What you need to do: After reading the lines below, count those that contain "building" and give the count alone.

Extracted information:
▼▼▼

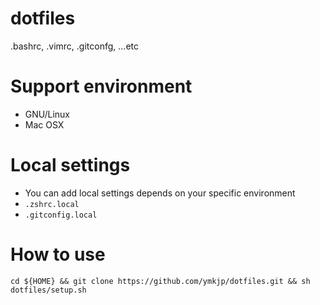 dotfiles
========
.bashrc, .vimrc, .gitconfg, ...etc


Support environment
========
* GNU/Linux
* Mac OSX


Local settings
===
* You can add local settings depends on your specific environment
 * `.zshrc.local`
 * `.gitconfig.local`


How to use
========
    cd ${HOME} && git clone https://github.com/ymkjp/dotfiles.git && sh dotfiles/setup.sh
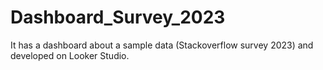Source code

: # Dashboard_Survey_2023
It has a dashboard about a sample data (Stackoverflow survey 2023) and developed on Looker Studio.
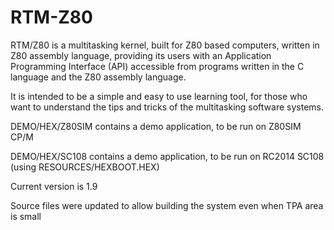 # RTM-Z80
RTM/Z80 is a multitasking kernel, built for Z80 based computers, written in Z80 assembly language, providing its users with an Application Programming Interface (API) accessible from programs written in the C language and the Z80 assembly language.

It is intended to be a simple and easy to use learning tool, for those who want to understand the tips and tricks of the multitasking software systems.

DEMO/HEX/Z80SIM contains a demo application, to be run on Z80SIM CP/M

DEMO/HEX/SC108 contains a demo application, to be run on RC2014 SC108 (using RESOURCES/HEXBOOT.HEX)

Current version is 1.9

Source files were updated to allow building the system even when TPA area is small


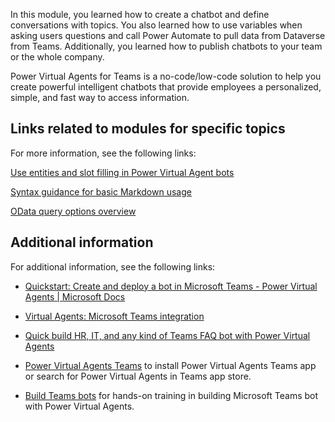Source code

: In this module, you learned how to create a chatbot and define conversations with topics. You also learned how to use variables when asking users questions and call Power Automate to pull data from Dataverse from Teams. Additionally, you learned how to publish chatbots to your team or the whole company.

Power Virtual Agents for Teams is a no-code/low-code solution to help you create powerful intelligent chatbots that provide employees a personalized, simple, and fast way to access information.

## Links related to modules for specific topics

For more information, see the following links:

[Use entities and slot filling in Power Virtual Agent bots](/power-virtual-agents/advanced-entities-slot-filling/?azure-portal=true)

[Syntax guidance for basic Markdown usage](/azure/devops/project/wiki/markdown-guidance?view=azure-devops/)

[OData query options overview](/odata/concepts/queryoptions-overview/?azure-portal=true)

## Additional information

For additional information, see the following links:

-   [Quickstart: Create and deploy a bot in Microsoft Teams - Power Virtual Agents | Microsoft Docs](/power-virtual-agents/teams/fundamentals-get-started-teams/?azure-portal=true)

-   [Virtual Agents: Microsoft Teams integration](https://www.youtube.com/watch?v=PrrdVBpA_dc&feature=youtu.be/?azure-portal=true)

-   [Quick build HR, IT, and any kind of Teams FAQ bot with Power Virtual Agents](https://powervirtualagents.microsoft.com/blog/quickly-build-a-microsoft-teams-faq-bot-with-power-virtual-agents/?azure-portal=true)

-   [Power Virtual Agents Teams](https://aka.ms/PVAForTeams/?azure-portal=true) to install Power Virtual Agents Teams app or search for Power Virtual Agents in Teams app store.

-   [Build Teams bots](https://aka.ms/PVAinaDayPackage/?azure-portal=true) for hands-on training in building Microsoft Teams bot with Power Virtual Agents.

▲▲▲

Answer to the exercise: 2